NHS chief Sir Bruce Keogh has reviewed the beauty industry and discovered the sector of non-surgical treatments like fillers are being performed by unqualified practitioners. Currently there are no regulations in this sector and an alarming amount of cowboy practices are in operation.
While operations like breast implants, facelifts and other surgical procedures are the ones that often grab the headlines, 90% of the £2.3 billion business is made up of smaller, less invasive procedures like dermal fillers – when substances are injected into the skin to help reduce the appearance of wrinkles.
Keogh’s review revealed that despite there being few controls over who can and cannot perform these treatments, some clients are coming to serious harm when procedures go wrong. Reports of skin necrosis (when the skin tissue dies due to blocked blood vessels) and even blindness have been documented due to ill qualified therapists.
Keogh points out that even though these procedures aren’t strictly speaking surgical – they are certainly medical and require someone with adequate training to carry them out and treat the patient should there be complications.
“I am concerned that some practitioners who are giving non-surgical treatments may not have had any appropriate training whatsoever.

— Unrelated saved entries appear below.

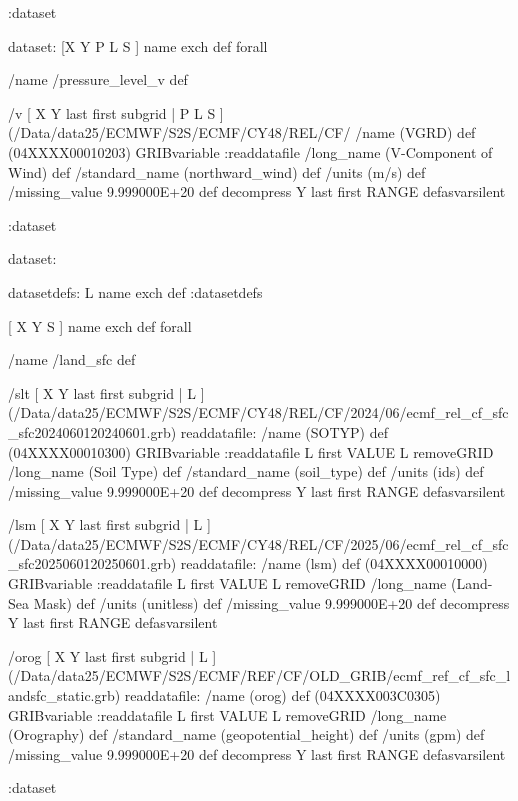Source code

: \begin{ingrid}
:dataset

dataset:
[X Y P L S ] {name exch def } forall

/name /pressure_level_v def

/v { [ X Y last first subgrid | P L S ] (/Data/data25/ECMWF/S2S/ECMF/CY48/REL/CF/%
/name (VGRD) def
(04XXXX00010203) GRIBvariable
:readdatafile
/long_name (V-Component of Wind) def
/standard_name (northward_wind) def
/units (m/s) def
/missing_value 9.999000E+20 def
decompress
Y last first RANGE
} defasvarsilent

:dataset


\end{ingrid}

\begin{ingrid}
dataset:

datasetdefs:
L name exch def
:datasetdefs

[ X Y S ] {name exch def } forall

/name /land_sfc def

/slt { [ X Y last first subgrid | L ] (/Data/data25/ECMWF/S2S/ECMF/CY48/REL/CF/2024/06/ecmf_rel_cf_sfc_sfc2024060120240601.grb) readdatafile:
/name (SOTYP) def
(04XXXX00010300) GRIBvariable
:readdatafile
L first VALUE L removeGRID
/long_name (Soil Type) def
/standard_name (soil_type) def
/units (ids) def
/missing_value 9.999000E+20 def
decompress
Y last first RANGE
} defasvarsilent

/lsm { [ X Y last first subgrid | L ] (/Data/data25/ECMWF/S2S/ECMF/CY48/REL/CF/2025/06/ecmf_rel_cf_sfc_sfc2025060120250601.grb) readdatafile:
/name (lsm) def
(04XXXX00010000) GRIBvariable
:readdatafile
L first VALUE L removeGRID
/long_name (Land-Sea Mask) def
/units (unitless) def
/missing_value 9.999000E+20 def
decompress
Y last first RANGE
} defasvarsilent

/orog { [ X Y last first subgrid | L ] (/Data/data25/ECMWF/S2S/ECMF/REF/CF/OLD_GRIB/ecmf_ref_cf_sfc_landsfc_static.grb) readdatafile:
/name (orog) def
(04XXXX003C0305) GRIBvariable
:readdatafile
L first VALUE L removeGRID
/long_name (Orography) def
/standard_name (geopotential_height) def
/units (gpm) def
/missing_value 9.999000E+20 def
decompress
Y last first RANGE
} defasvarsilent

:dataset

\end{ingrid}

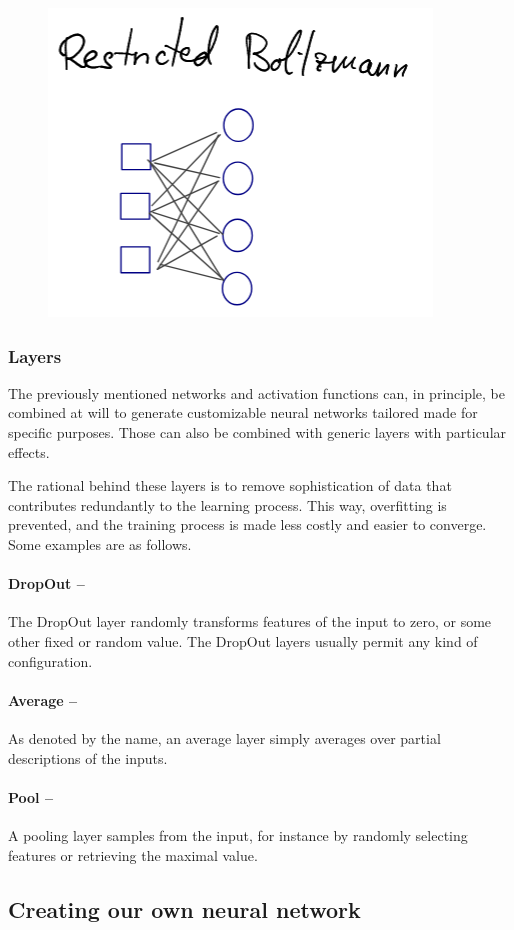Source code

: \documentclass[]{report}
\begin{document}
\begin{figure}
\includegraphics[width = .45\linewidth]{images/restricted boltzmann}
\end{figure}

\subsubsection{Layers}

The previously mentioned networks and activation functions can, in principle, be combined at will to generate customizable neural networks tailored made for specific purposes. Those can also be combined with generic layers with particular effects. 

The rational behind these layers is to remove sophistication of data that contributes redundantly to the learning process. This way, overfitting is prevented, and the training process  is made less costly and easier to converge. Some examples are as follows. 

\paragraph{DropOut --}
The DropOut layer randomly transforms features of the input to zero, or some other fixed or random value. The DropOut layers usually permit any kind of configuration. 


\paragraph{Average --} As denoted by the name, an average layer simply averages over partial descriptions of the inputs. 

\paragraph{Pool -- }A pooling layer samples from the input, for instance by randomly selecting features or retrieving the maximal value. 


\subsection{Creating our own neural network}
\end{document}
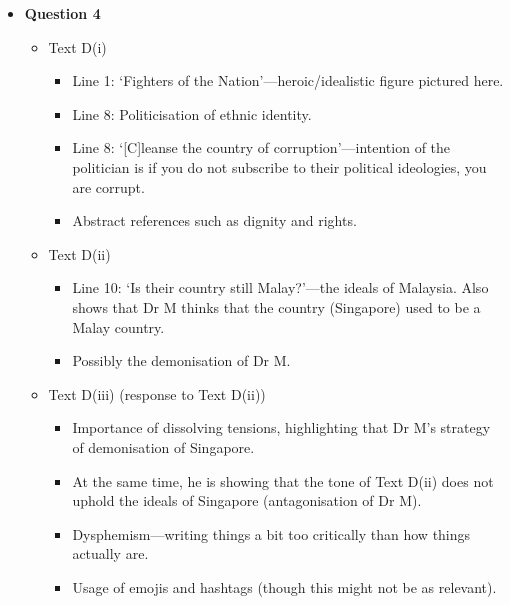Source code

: \documentclass[../main.tex]{subfiles}
\begin{document}
\begin{itemize}
					\item \textbf{Question 4} \begin{itemize}
						\item Text D(i) \begin{itemize}
							\item Line 1: `Fighters of the Nation'---heroic/idealistic figure pictured here.
							\item Line 8: Politicisation of ethnic identity.
							\item Line 8: `[C]leanse the country of corruption'---intention of the politician is if you do not subscribe to their political ideologies, you are corrupt.
							\item Abstract references such as dignity and rights.
						\end{itemize}
						\item Text D(ii) \begin{itemize}
							\item Line 10: `Is their country still Malay?'---the ideals of Malaysia. Also shows that Dr M thinks that the country (Singapore) used to be a Malay country.
							\item Possibly the demonisation of Dr M.
						\end{itemize}
						\item Text D(iii) (response to Text D(ii)) \begin{itemize}
							\item Importance of dissolving tensions, highlighting that Dr M's strategy of demonisation of Singapore.
							\item At the same time, he is showing that the tone of Text D(ii) does not uphold the ideals of Singapore (antagonisation of Dr M).
							\item Dysphemism---writing things a bit too critically than how things actually are.
							\item Usage of emojis and hashtags (though this might not be as relevant).
						\end{itemize}
					\end{itemize}
				\end{itemize}
\end{document}
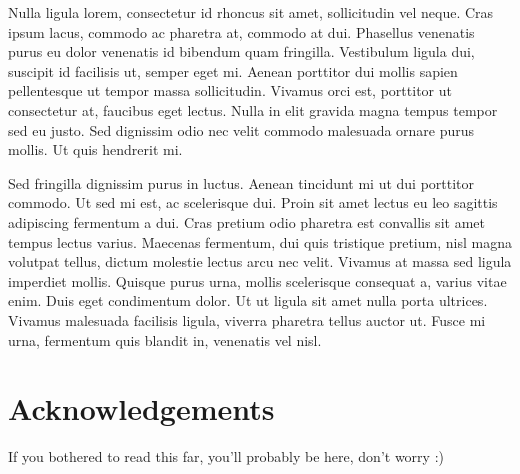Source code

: \documentclass[oneside,11pt]{Classes/PhDthesisPSnPDF}
\begin{document}
\cleardoublepage

\begin{zusamm}
 Nulla ligula lorem, consectetur id rhoncus sit amet, sollicitudin vel neque. Cras ipsum lacus, commodo ac pharetra at, commodo at dui. Phasellus venenatis purus eu dolor venenatis id bibendum quam fringilla. Vestibulum ligula dui, suscipit id facilisis ut, semper eget mi. Aenean porttitor dui mollis sapien pellentesque ut tempor massa sollicitudin. Vivamus orci est, porttitor ut consectetur at, faucibus eget lectus. Nulla in elit gravida magna tempus tempor sed eu justo. Sed dignissim odio nec velit commodo malesuada ornare purus mollis. Ut quis hendrerit mi.

Sed fringilla dignissim purus in luctus. Aenean tincidunt mi ut dui porttitor commodo. Ut sed mi est, ac scelerisque dui. Proin sit amet lectus eu leo sagittis adipiscing fermentum a dui. Cras pretium odio pharetra est convallis sit amet tempus lectus varius. Maecenas fermentum, dui quis tristique pretium, nisl magna volutpat tellus, dictum molestie lectus arcu nec velit. Vivamus at massa sed ligula imperdiet mollis. Quisque purus urna, mollis scelerisque consequat a, varius vitae enim. Duis eget condimentum dolor. Ut ut ligula sit amet nulla porta ultrices. Vivamus malesuada facilisis ligula, viverra pharetra tellus auctor ut. Fusce mi urna, fermentum quis blandit in, venenatis vel nisl.

\end{zusamm}


\setcounter{secnumdepth}{3} %
\setcounter{tocdepth}{3}    %
\tableofcontents            %


\newpage
\mainmatter
\newpage























\newpage
\chapter*{Acknowledgements}

If you bothered to read this far, you'll probably be here, don't worry :)
\end{document}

This leaves people exposed to unreasonable risks, and possibly permanent damage.”
The review will recommend that anyone who offers these types of treatment must be adequately trained and qualified to perform the procedures, if not they must perform the procedure under the supervision of a clinically trainer supervisor.
The British Association of Aesthetic Plastic Surgeons (BAAPS) welcomes the news, agreeing that all procedures of this type should be regulated and restricted to medical professionals. BAAPS also say many of their member surgeons have had to fix botched jobs and a recent survey has revealed that a shocking 69% of surgeons have seen patients suffer from complications from these kinds of fillers.